The Actor Segawa Kikunojo III as Michichiba in the Play Azuma no Mori Sakae Kusunoki, Performed at the Ichimura Theater in the Eleventh Month, 1779
- Date:
- c. 1779
- Medium:
- Color woodblock print; hosoban
- Source:
- Art Institute of Chicago
Description
Katsukawa Shunsho's portrait of Segawa Kikunojo III as Michichiba, from the play Azuma no Mori Sakae Kusunoki staged at the Ichimura Theater in the eleventh month of 1779, captures one of the leading onnagata of the era in a specific moment of Edo kabuki history. The eleventh-month productions, known as kaomise (face-showing), opened each theater's annual season and assembled the troupe's full roster, making them among the most heavily promoted kabuki events of the year. Yakusha-e by Shunsho and his Katsukawa school pupils played a central role in that promotion, circulating images of the new lineup to fans across Edo.
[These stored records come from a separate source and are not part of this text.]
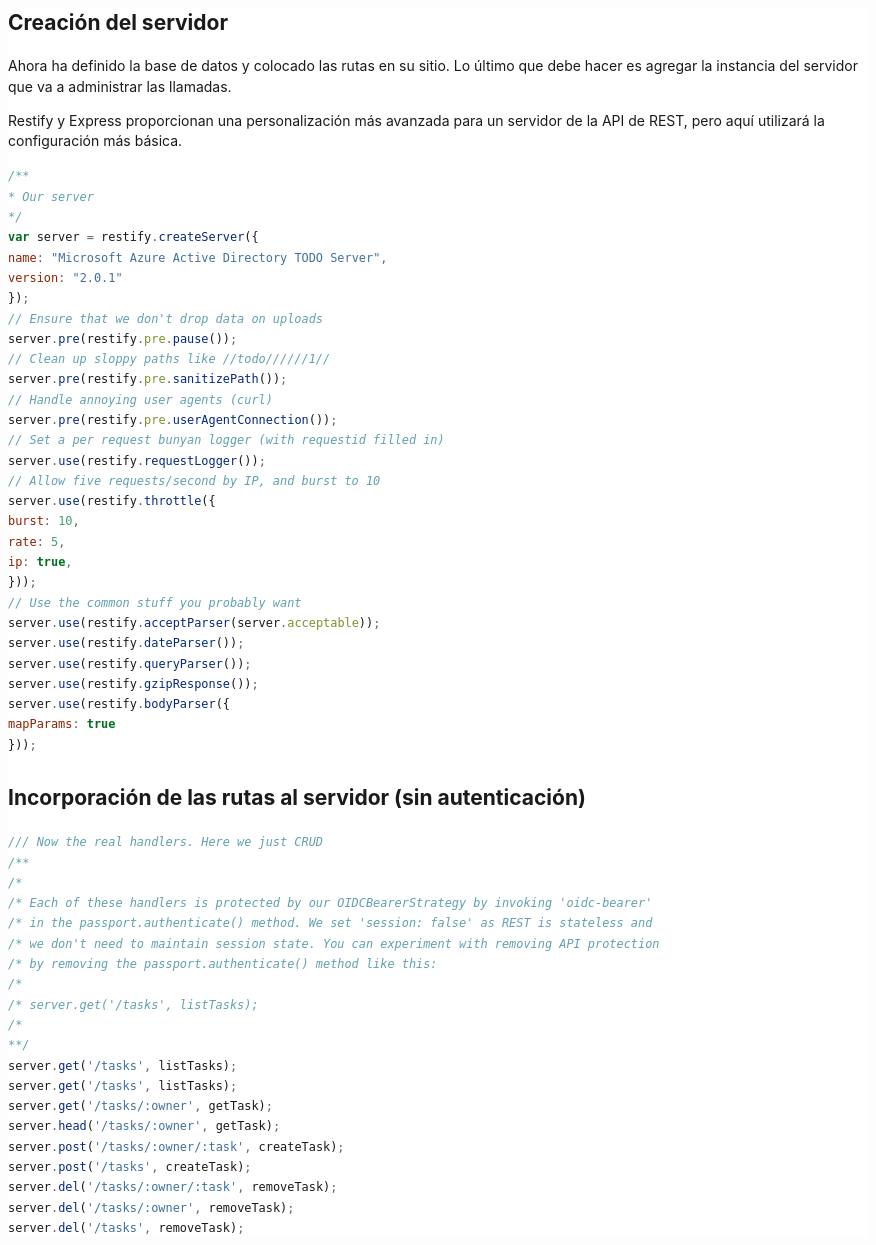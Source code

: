 
## Creación del servidor

Ahora ha definido la base de datos y colocado las rutas en su sitio. Lo último que debe hacer es agregar la instancia del servidor que va a administrar las llamadas.

Restify y Express proporcionan una personalización más avanzada para un servidor de la API de REST, pero aquí utilizará la configuración más básica.

```Javascript
/**
* Our server
*/
var server = restify.createServer({
name: "Microsoft Azure Active Directory TODO Server",
version: "2.0.1"
});
// Ensure that we don't drop data on uploads
server.pre(restify.pre.pause());
// Clean up sloppy paths like //todo//////1//
server.pre(restify.pre.sanitizePath());
// Handle annoying user agents (curl)
server.pre(restify.pre.userAgentConnection());
// Set a per request bunyan logger (with requestid filled in)
server.use(restify.requestLogger());
// Allow five requests/second by IP, and burst to 10
server.use(restify.throttle({
burst: 10,
rate: 5,
ip: true,
}));
// Use the common stuff you probably want
server.use(restify.acceptParser(server.acceptable));
server.use(restify.dateParser());
server.use(restify.queryParser());
server.use(restify.gzipResponse());
server.use(restify.bodyParser({
mapParams: true
}));
```
## Incorporación de las rutas al servidor (sin autenticación)

```Javascript
/// Now the real handlers. Here we just CRUD
/**
/*
/* Each of these handlers is protected by our OIDCBearerStrategy by invoking 'oidc-bearer'
/* in the passport.authenticate() method. We set 'session: false' as REST is stateless and
/* we don't need to maintain session state. You can experiment with removing API protection
/* by removing the passport.authenticate() method like this:
/*
/* server.get('/tasks', listTasks);
/*
**/
server.get('/tasks', listTasks);
server.get('/tasks', listTasks);
server.get('/tasks/:owner', getTask);
server.head('/tasks/:owner', getTask);
server.post('/tasks/:owner/:task', createTask);
server.post('/tasks', createTask);
server.del('/tasks/:owner/:task', removeTask);
server.del('/tasks/:owner', removeTask);
server.del('/tasks', removeTask);
```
In this print, held by the Art Institute of Chicago, Shunsho applies the recognizable-portrait approach that the Katsukawa school had institutionalized: Kikunojo III's particular facial structure and characteristic poise are described with the clarity that distinguished Shunsho's work from the older Torii school idiom. The composition uses the slender hosoban format favored by the Katsukawa workshop, focusing on the single figure and allowing the robe's patterning to provide ornamental richness. Although the year on the print refers to the performance recorded, the image is part of Shunsho's mature decade of yakusha-e production, when his school dominated the actor-print market. Beyond its theatrical content, the sheet documents an interest in cataloging individual performance: a viewer in 1779 would have understood not only that this was a play by a specific dramatist at a specific theater, but that it featured Kikunojo III's distinctive interpretation of Michichiba. That documentary impulse is one of the enduring legacies of Shunsho's Edo ukiyo-e.